Trois études notariales flouées par la bande
Ainsi, la bande à M. Diouf Guèye sollicite sereinement un cabinet de notaire de la place. Face à la «clarté» des documents soumis à appréciation, plus d’un notaire passera à la trappe. A la faveur de ce subtil mode opératoire, Guèye et Cie ont floué 3 cabinets de notaire, qui ont malencontreusement validé des transactions conclues sur la base de faux documents. D’autres victimes n’ont même pas eu l’opportunité de faire face à un notaire. Guèye et Cie les ayant «contraintes» à verser d’avance, un acompte, au motif que cette démarche permettra de diligenter le dossier. Cinq parmi ces richissimes victimes ont été identifiées par les hommes du commissaire Ibrahima Diop de la Dic. Il s’agit de M. Diop qui a versé un acompte de 20 millions de FCfa sur les 50 que devait coûter une parcelle. La même de 300m2 est cédée à N. Sow qui a versé 19 millions d’acompte. G. Cissé a connu le même sort, en versant un acompte de 20 millions. Idem pour B. Diallo plumé de 12,5 millions, contre 10 millions casqués par M. Ndiaye.
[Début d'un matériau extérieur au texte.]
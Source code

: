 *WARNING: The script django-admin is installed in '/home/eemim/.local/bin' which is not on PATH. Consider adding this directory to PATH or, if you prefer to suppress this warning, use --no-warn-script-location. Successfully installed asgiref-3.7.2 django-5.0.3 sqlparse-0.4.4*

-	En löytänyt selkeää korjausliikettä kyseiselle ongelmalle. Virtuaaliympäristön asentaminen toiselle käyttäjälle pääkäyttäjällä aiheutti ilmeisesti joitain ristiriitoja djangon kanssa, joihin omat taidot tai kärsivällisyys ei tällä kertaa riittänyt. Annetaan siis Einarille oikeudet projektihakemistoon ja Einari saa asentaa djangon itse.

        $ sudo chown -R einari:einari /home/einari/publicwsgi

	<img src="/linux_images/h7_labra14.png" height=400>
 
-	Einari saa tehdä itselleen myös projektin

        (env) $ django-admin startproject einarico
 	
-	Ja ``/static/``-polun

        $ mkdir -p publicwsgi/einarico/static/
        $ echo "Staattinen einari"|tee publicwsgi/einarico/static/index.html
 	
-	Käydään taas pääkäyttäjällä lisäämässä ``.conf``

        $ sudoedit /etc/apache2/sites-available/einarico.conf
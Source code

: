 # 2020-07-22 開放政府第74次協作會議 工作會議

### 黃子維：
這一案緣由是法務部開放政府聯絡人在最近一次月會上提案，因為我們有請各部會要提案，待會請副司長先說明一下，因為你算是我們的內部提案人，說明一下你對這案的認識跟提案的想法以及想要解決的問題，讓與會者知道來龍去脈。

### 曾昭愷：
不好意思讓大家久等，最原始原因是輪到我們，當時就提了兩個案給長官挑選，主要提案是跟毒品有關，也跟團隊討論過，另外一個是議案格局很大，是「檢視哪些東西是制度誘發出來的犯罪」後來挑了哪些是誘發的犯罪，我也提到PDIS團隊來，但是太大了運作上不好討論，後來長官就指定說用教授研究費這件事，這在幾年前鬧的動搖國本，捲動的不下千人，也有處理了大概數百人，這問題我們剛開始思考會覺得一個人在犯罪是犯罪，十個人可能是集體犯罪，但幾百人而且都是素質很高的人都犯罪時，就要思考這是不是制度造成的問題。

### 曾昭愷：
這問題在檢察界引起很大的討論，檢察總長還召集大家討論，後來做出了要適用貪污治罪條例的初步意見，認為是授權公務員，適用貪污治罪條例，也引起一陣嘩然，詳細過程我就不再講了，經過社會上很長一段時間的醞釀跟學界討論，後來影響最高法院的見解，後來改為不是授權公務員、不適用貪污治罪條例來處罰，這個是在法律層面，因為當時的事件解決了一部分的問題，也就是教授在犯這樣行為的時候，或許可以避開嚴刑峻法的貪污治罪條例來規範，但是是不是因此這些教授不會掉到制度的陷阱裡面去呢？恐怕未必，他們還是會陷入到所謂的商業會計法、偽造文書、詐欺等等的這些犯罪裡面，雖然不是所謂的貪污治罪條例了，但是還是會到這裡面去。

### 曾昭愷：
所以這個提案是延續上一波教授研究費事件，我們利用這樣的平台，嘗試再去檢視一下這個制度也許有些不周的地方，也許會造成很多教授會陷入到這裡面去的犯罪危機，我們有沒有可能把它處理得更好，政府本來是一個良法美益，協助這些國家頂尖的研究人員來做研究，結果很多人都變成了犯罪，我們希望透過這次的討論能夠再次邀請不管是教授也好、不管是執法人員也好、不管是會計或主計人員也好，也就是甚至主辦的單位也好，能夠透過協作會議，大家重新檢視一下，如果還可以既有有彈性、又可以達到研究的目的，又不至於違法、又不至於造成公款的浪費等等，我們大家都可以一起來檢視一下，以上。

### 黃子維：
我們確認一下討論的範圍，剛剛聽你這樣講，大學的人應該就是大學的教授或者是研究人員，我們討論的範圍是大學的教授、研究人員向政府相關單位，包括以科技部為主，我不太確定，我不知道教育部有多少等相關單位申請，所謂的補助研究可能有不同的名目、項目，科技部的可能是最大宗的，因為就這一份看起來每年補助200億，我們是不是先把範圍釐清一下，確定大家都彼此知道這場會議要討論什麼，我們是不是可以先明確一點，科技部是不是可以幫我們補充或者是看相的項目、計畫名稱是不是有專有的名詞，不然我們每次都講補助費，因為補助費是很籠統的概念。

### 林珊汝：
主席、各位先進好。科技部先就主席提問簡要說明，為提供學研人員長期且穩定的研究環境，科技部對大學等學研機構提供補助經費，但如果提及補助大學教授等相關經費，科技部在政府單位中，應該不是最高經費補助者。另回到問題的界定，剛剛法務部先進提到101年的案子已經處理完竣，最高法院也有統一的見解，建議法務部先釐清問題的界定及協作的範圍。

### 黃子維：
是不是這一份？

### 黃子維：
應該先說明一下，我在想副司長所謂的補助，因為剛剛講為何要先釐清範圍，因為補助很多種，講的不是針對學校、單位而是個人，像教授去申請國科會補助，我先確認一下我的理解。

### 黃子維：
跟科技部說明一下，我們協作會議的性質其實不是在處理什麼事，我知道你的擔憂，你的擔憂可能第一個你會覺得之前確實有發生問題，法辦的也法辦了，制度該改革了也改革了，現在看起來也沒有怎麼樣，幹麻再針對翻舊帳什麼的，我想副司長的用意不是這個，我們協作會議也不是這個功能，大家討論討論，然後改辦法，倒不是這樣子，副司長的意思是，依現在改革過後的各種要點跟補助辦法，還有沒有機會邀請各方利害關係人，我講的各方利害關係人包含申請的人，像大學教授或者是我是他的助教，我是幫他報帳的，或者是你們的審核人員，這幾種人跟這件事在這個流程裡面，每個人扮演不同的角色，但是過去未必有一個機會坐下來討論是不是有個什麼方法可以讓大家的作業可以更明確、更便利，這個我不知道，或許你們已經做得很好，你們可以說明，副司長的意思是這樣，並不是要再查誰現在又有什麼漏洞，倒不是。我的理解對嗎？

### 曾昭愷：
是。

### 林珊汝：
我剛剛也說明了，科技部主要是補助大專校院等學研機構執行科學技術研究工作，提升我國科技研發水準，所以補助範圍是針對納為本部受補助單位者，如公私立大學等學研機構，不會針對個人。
L’enquête qui a perdu les faussaires
Les hommes du commissaire Diop qui étaient aux trousses de la bande, mettront la main sur M. Niang. Piégé, il a été invité la semaine dernière, par une victime (collaborant avec la police), à venir récupérer une enveloppe d’argent. Il est cueilli sur le lieu du rendez-vous. 24 heures plus tard, le cerveau, M. D. Guèye, est arrêté, avant son compère, A. Mbodj. Alerte, le Nigérian du groupe a pu se terrer. Entendus, Guèye et Cie n’ont pas daigné nier l’évidence. Ils ont confessé leur forfait aux enquêteurs, lesquels ont perquisitionné le somptueux domicile de Guèye, sis à Sacré-Cœur. Sur place, ils ont trouvé 7 enveloppes contenant des autorisations d’acte de cession, des plans de masse, des bordereaux, des copies de droits réels, des baux, 2 encriers, 13 cachets d’études de notaire de la place… Les limiers n’ont par contre rien trouvé dans le luxueux appartement loué à Ngor, par Guèye. Au terme de l’enquête, tout ce beau monde a été déféré, lundi dernier, au parquet de Dakar.